Mario Botta, 70 ans, construit aujourd’hui moins dans son pays qu’en Chine. Critique envers la Suisse d’aujourd’hui mais respectueux de ses valeurs pérennes, l’architecte se livre sur l’Europe, le sens du sacré et le terrain fertile de la mémoire.

Luc Debraine et Michel Guillaume, Mendrisio

«Et voilà, en moins de cinq minutes je viens d’économiser 200 000 francs!», se réjouit Mario Botta dans son atelier d’architecture de Mendrisio. Il vient d’interrompre l’interview pour choisir avec des maîtres d’état les pierres de la future maison d’un Tessinois. Celle qui a sa faveur est en plus la moins chère, alors… avanti!

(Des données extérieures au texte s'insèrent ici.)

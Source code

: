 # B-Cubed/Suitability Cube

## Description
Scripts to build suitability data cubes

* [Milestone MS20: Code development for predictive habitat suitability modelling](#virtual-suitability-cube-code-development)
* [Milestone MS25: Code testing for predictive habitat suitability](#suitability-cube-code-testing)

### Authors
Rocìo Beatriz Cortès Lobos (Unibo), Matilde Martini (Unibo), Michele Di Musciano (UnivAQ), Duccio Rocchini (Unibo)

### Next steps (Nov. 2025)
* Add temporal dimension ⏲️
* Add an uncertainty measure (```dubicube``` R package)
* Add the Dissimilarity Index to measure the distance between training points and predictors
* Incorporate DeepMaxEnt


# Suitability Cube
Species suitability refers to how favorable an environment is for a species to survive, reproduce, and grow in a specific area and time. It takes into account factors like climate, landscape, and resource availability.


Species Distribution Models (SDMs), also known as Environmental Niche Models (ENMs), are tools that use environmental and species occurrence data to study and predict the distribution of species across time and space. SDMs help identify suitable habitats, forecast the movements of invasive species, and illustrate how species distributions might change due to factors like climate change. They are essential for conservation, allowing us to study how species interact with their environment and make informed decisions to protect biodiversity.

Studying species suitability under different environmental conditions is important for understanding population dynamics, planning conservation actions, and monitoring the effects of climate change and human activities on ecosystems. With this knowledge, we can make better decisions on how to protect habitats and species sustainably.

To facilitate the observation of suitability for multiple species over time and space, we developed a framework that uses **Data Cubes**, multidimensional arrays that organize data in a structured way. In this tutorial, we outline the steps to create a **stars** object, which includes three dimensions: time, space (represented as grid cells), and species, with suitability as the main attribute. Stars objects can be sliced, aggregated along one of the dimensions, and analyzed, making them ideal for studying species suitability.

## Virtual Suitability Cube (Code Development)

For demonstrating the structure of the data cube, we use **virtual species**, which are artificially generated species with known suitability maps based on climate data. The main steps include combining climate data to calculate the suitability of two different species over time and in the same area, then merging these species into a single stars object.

Voilà deux ans que Mario Botta a installé son bureau dans sa ville natale, au détriment de Lugano. Vingt-cinq personnes y travaillent. En particulier sur les six projets en cours de réalisation ou à réaliser en Chine, nouvel eldorado des architectes fameux. La maquette du musée privé d’un collectionneur chinois de céramiques côtoie celle d’une gigantesque académie des arts qui sortira de terre au nord de Pékin. Plus de 4000 étudiants, ainsi que leurs professeurs et des artistes, y vivront et travailleront de concert. D’ailleurs, Mario Botta s’apprête, une nouvelle fois, à partir en Chine. Des chantiers à suivre, des conférences à donner. Mais il a trouvé le temps de nous recevoir longuement, d’abord dans un restaurant de Mendriso pour un repas tessinois, puis dans son atelier.

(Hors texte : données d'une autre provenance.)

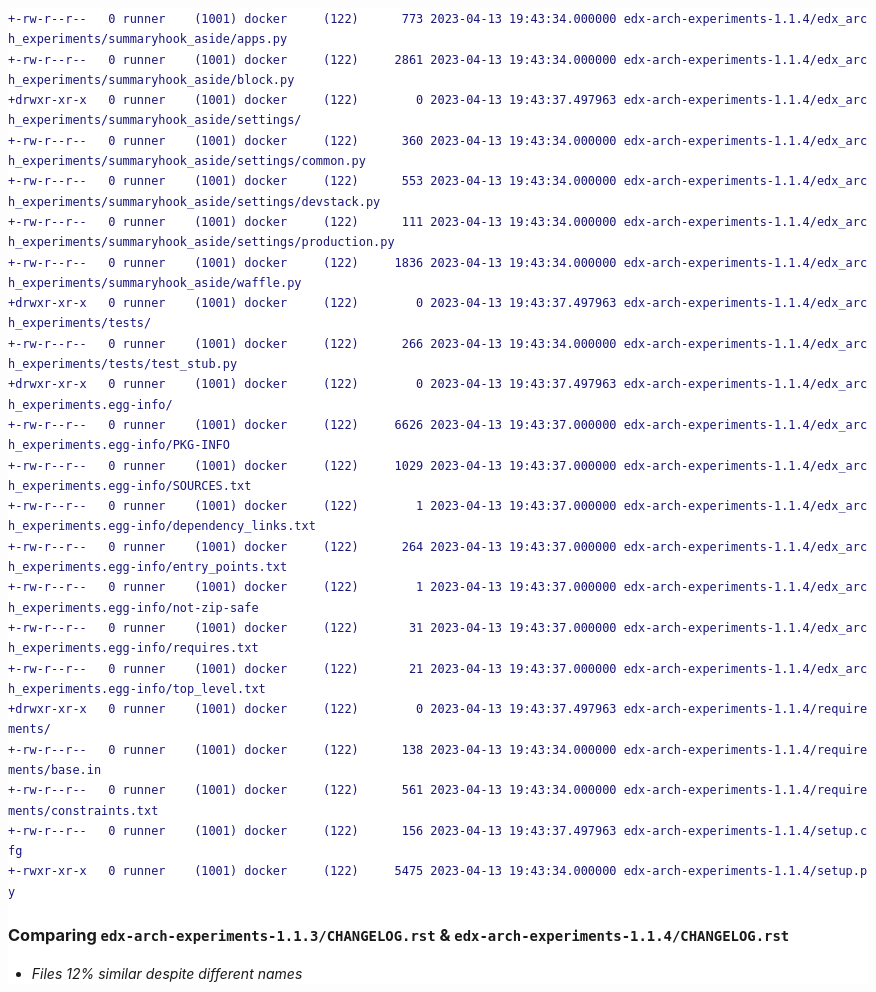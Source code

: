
 ```diff
+-rw-r--r--   0 runner    (1001) docker     (122)      773 2023-04-13 19:43:34.000000 edx-arch-experiments-1.1.4/edx_arch_experiments/summaryhook_aside/apps.py
+-rw-r--r--   0 runner    (1001) docker     (122)     2861 2023-04-13 19:43:34.000000 edx-arch-experiments-1.1.4/edx_arch_experiments/summaryhook_aside/block.py
+drwxr-xr-x   0 runner    (1001) docker     (122)        0 2023-04-13 19:43:37.497963 edx-arch-experiments-1.1.4/edx_arch_experiments/summaryhook_aside/settings/
+-rw-r--r--   0 runner    (1001) docker     (122)      360 2023-04-13 19:43:34.000000 edx-arch-experiments-1.1.4/edx_arch_experiments/summaryhook_aside/settings/common.py
+-rw-r--r--   0 runner    (1001) docker     (122)      553 2023-04-13 19:43:34.000000 edx-arch-experiments-1.1.4/edx_arch_experiments/summaryhook_aside/settings/devstack.py
+-rw-r--r--   0 runner    (1001) docker     (122)      111 2023-04-13 19:43:34.000000 edx-arch-experiments-1.1.4/edx_arch_experiments/summaryhook_aside/settings/production.py
+-rw-r--r--   0 runner    (1001) docker     (122)     1836 2023-04-13 19:43:34.000000 edx-arch-experiments-1.1.4/edx_arch_experiments/summaryhook_aside/waffle.py
+drwxr-xr-x   0 runner    (1001) docker     (122)        0 2023-04-13 19:43:37.497963 edx-arch-experiments-1.1.4/edx_arch_experiments/tests/
+-rw-r--r--   0 runner    (1001) docker     (122)      266 2023-04-13 19:43:34.000000 edx-arch-experiments-1.1.4/edx_arch_experiments/tests/test_stub.py
+drwxr-xr-x   0 runner    (1001) docker     (122)        0 2023-04-13 19:43:37.497963 edx-arch-experiments-1.1.4/edx_arch_experiments.egg-info/
+-rw-r--r--   0 runner    (1001) docker     (122)     6626 2023-04-13 19:43:37.000000 edx-arch-experiments-1.1.4/edx_arch_experiments.egg-info/PKG-INFO
+-rw-r--r--   0 runner    (1001) docker     (122)     1029 2023-04-13 19:43:37.000000 edx-arch-experiments-1.1.4/edx_arch_experiments.egg-info/SOURCES.txt
+-rw-r--r--   0 runner    (1001) docker     (122)        1 2023-04-13 19:43:37.000000 edx-arch-experiments-1.1.4/edx_arch_experiments.egg-info/dependency_links.txt
+-rw-r--r--   0 runner    (1001) docker     (122)      264 2023-04-13 19:43:37.000000 edx-arch-experiments-1.1.4/edx_arch_experiments.egg-info/entry_points.txt
+-rw-r--r--   0 runner    (1001) docker     (122)        1 2023-04-13 19:43:37.000000 edx-arch-experiments-1.1.4/edx_arch_experiments.egg-info/not-zip-safe
+-rw-r--r--   0 runner    (1001) docker     (122)       31 2023-04-13 19:43:37.000000 edx-arch-experiments-1.1.4/edx_arch_experiments.egg-info/requires.txt
+-rw-r--r--   0 runner    (1001) docker     (122)       21 2023-04-13 19:43:37.000000 edx-arch-experiments-1.1.4/edx_arch_experiments.egg-info/top_level.txt
+drwxr-xr-x   0 runner    (1001) docker     (122)        0 2023-04-13 19:43:37.497963 edx-arch-experiments-1.1.4/requirements/
+-rw-r--r--   0 runner    (1001) docker     (122)      138 2023-04-13 19:43:34.000000 edx-arch-experiments-1.1.4/requirements/base.in
+-rw-r--r--   0 runner    (1001) docker     (122)      561 2023-04-13 19:43:34.000000 edx-arch-experiments-1.1.4/requirements/constraints.txt
+-rw-r--r--   0 runner    (1001) docker     (122)      156 2023-04-13 19:43:37.497963 edx-arch-experiments-1.1.4/setup.cfg
+-rwxr-xr-x   0 runner    (1001) docker     (122)     5475 2023-04-13 19:43:34.000000 edx-arch-experiments-1.1.4/setup.py
```

### Comparing `edx-arch-experiments-1.1.3/CHANGELOG.rst` & `edx-arch-experiments-1.1.4/CHANGELOG.rst`

 * *Files 12% similar despite different names*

Pourquoi avez-vous déplacé votre bureau de Lugano à Mendrisio?
Pour plusieurs raisons. Je suis en train de vieillir. Je voulais me rapprocher à la fois de mon domicile et de l’Académie d’art de l’Université du Tessin, où j’enseigne encore. Et la lumière méditerranéenne fait partie de mon ADN. La dernière montagne suisse que l’on dépasse, sur la route du sud, est le Monte Generoso. Juste avant de déboucher sur la plaine de Milan, il y a ce lieu unique en Suisse où l’on peut ressentir cet esprit, cette ouverture. La Méditerranée, la Renaissance, ce sont mes racines. Et Giotto, dont je me sens très proche.

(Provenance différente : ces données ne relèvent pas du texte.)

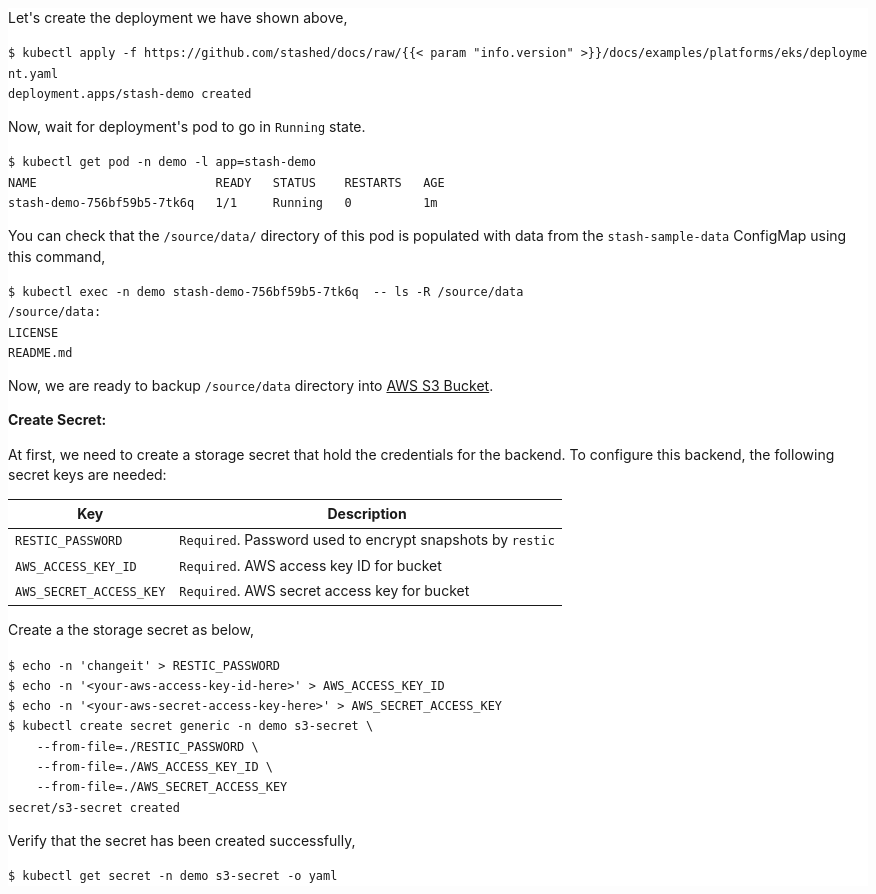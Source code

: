 Let's create the deployment we have shown above,

```console
$ kubectl apply -f https://github.com/stashed/docs/raw/{{< param "info.version" >}}/docs/examples/platforms/eks/deployment.yaml
deployment.apps/stash-demo created
```

Now, wait for deployment's pod to go in `Running` state.

```console
$ kubectl get pod -n demo -l app=stash-demo
NAME                         READY   STATUS    RESTARTS   AGE
stash-demo-756bf59b5-7tk6q   1/1     Running   0          1m
```

You can check that the `/source/data/` directory of this pod is populated with data from the `stash-sample-data` ConfigMap using this command,

```console
$ kubectl exec -n demo stash-demo-756bf59b5-7tk6q  -- ls -R /source/data
/source/data:
LICENSE
README.md
```

Now, we are ready to backup `/source/data` directory into [AWS S3 Bucket](https://aws.amazon.com/s3/).

**Create Secret:**

At first, we need to create a storage secret that hold the credentials for the backend. To configure this backend, the following secret keys are needed:

|           Key           |                        Description                         |
| ----------------------- | ---------------------------------------------------------- |
| `RESTIC_PASSWORD`       | `Required`. Password used to encrypt snapshots by `restic` |
| `AWS_ACCESS_KEY_ID`     | `Required`. AWS access key ID for bucket                   |
| `AWS_SECRET_ACCESS_KEY` | `Required`. AWS secret access key for bucket               |

Create a the storage secret as below,

```console
$ echo -n 'changeit' > RESTIC_PASSWORD
$ echo -n '<your-aws-access-key-id-here>' > AWS_ACCESS_KEY_ID
$ echo -n '<your-aws-secret-access-key-here>' > AWS_SECRET_ACCESS_KEY
$ kubectl create secret generic -n demo s3-secret \
    --from-file=./RESTIC_PASSWORD \
    --from-file=./AWS_ACCESS_KEY_ID \
    --from-file=./AWS_SECRET_ACCESS_KEY
secret/s3-secret created
```

Verify that the secret has been created successfully,

```console
$ kubectl get secret -n demo s3-secret -o yaml
```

Vous avez aussi voulu vous éloigner de Zurich?
Aussi! Je suis intimement convaincu que le pouvoir économique, financier, et peut-être aussi culturel, nous conditionne fortement. Ici, dans cette zone frontière, je me sens plus libre de créer, de rêver et de critiquer. C’est un privilège qui offre un autre regard sur les problèmes de l’Europe. La Suisse me donne des mètres carrés à construire, mais tout ce qui va au-delà du fonctionnel y semble interdit. A l’étranger, en revanche, en Chine et en Inde notamment, on me demande par exemple une bibliothèque qui doit devenir l’emblème d’une université. On reconnaît là-bas la force d’expression de l’architecture. J’y ai des possibilités que je n’ai plus en Suisse.

Mais vous avez pourtant beaucoup construit en Suisse!
Non, pas tellement! Même s’il est vrai que, lorsque j’ai pu bâtir en Suisse, j’ai frappé fort, avec les deux églises de Mogno-Fusio et du Monte Tamaro, ou encore avec le Musée Tinguely. Bien sûr, l’ambition de chaque architecte est de construire dans son pays. Mais, si celui-ci ne vous offre pas cette possibilité, vous la cherchez ailleurs. Pour construire un théâtre, je suis allé à Chambéry. Vous comprenez…

Non, nous ne comprenons pas. Pourquoi la Suisse ne fait-elle pas confiance à son architecte le plus réputé hors des frontières?
En Suisse, tout est plus difficile: les rapports avec les confrères, la jalousie, ma forme d’expression moins calviniste que souhaitée. Je ne veux pas me plaindre. Mais c’est la réalité. En Suisse, j’ai plus de difficulté à bâtir qu’ailleurs.

Vous avez l’impression que l’amour que vous portez au Tessin est unilatéral, que ce canton ne vous le rend pas?
Les gens que je croise dans la rue m’aiment bien. Surtout les femmes de 70 ans, pour qui je suis le fils prodigue! Le Tessin plus officiel me regarde d’un œil soupçonneux. Mais je ne prétendrais pas que le Tessin ne m’aime pas. C’est un petit territoire de 300 000 habitants: il voit davantage les défauts que les qualités des gens.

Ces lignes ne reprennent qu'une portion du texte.